Apart from Vilabelda's mastery in mixing techniques, the core of those works resides in their own conceptualization as images of uncertainty, blurred appearance, and surrounding aspect. The artist's intention is not to satisfy our gaze, but rather to modify our contemplative petrification and lead us from the centre to the periphery, in a nomadic roam. When we talk, Vilabelda explains to me that his works stem from a parallelism: a physical accident - the crack; a digital accident: the glitch, the intentional or unexpected error. In order to represent those phenomena, he revisits the concept of "formlessness" (l'informe) described by Bataille as something that disconcerts us, because it refuses to take on a precise form.
The surface of the painting is articulated through cracks, grooves and fractures, the same tools that were used by Tàpies to pictorially emulate the passage of time. But if the Catalan artist used those resources from an evocative stance, Vilabelda's strategy is different. On the one hand, the accident as such is the protagonist here, as a visual incident: its strange beauty, always outside of any canons, operates as the primary stimulus for artistic explorations. On the other hand, the genealogy of these artworks does not have informalist character, but rather drifts towards the ethereal and weightless. To perceive it, it is indispensable to position the viewer in front of the artwork, because photographs are barely able to document this kind of visuality, between the material and immaterial, transcending the limits of the medium itself.
A Sudden Crack! responds to various kinds of reading: as fragments of natural landscapes, perhaps melting ice blocks. They can also be seen as amplified details of deteriorating urban architecture. Nonetheless, we should not forget the aspect of vanitas, the baroque genre drawing people's attention to transience and mortality. The surface of these works has a floating character, like the blurred stain from Hans Holbein's The Ambassadors (1533), whose actual form - the skull - can only be perceived from the right angle, looking from the painting's edge. Moreover, Vilabelda wants us to miss the gesture, to force our eyes and to escape the tyranny of "pleasing" and of "I like it".
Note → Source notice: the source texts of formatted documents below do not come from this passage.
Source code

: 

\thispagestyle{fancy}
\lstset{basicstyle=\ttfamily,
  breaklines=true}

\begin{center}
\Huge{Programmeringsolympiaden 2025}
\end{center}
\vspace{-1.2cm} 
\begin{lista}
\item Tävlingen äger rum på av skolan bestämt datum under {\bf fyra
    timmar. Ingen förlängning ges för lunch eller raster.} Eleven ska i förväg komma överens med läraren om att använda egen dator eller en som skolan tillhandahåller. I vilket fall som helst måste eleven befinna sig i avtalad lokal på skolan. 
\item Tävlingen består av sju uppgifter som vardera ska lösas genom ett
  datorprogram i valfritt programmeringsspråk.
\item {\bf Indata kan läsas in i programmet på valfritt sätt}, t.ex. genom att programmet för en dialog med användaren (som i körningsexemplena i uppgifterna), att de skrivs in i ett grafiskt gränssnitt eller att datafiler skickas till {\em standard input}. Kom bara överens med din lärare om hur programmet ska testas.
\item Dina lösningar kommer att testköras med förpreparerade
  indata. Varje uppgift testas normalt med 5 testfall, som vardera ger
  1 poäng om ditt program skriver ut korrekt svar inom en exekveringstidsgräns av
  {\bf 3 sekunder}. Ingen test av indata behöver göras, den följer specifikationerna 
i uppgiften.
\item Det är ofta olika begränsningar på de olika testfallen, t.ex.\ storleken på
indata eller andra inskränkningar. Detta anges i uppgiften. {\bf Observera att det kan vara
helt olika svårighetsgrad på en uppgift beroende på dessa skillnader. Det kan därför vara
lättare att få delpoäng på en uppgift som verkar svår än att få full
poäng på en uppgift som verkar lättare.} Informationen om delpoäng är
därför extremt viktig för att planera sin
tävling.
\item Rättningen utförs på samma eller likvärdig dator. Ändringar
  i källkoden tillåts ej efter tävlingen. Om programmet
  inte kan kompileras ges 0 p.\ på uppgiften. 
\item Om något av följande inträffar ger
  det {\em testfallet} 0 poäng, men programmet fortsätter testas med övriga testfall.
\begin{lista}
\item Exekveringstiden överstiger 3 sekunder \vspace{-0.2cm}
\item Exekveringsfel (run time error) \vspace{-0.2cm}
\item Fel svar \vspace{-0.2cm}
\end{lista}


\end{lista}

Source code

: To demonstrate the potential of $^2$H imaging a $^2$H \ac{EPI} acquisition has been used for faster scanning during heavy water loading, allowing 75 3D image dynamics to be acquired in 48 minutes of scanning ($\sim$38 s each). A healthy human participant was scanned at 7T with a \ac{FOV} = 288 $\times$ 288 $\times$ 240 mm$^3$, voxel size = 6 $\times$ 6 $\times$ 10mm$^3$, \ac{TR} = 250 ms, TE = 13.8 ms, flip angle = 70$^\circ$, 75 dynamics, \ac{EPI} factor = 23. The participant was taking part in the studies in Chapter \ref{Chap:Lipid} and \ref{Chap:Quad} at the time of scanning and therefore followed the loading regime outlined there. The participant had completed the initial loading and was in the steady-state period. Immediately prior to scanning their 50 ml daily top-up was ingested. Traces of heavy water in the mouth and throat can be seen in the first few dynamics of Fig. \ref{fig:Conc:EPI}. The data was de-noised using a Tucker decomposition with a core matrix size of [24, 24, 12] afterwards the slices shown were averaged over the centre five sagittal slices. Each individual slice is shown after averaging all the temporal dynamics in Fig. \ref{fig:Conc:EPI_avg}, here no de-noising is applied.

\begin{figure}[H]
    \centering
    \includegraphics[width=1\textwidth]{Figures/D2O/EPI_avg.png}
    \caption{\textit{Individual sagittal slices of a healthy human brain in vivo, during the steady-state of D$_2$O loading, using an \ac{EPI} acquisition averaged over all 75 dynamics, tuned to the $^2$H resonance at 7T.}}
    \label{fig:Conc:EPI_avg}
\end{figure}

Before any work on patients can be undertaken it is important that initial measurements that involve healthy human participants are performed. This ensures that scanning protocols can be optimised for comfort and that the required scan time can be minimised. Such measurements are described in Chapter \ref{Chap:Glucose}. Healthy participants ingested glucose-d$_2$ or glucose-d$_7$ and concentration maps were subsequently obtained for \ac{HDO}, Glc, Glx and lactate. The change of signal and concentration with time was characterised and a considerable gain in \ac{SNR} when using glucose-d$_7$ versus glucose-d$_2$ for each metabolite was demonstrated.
With this exhibition, Vilabelda has developed an antidote to the urgency, to the technological paradigm based on instant understanding and the illusion of unique time. His exquisite paintings (made using very little paint) present a horizon that is difficult to inhabit, as it is constructed from a temporality of resistance. This is, perhaps, the biggest find in these works: in times of absolute "digitalization of Self", Vilabelda offers a more humane rhythm to our eyes, one that can linger on blind spots, on lapses, doubts, cracks and intensities.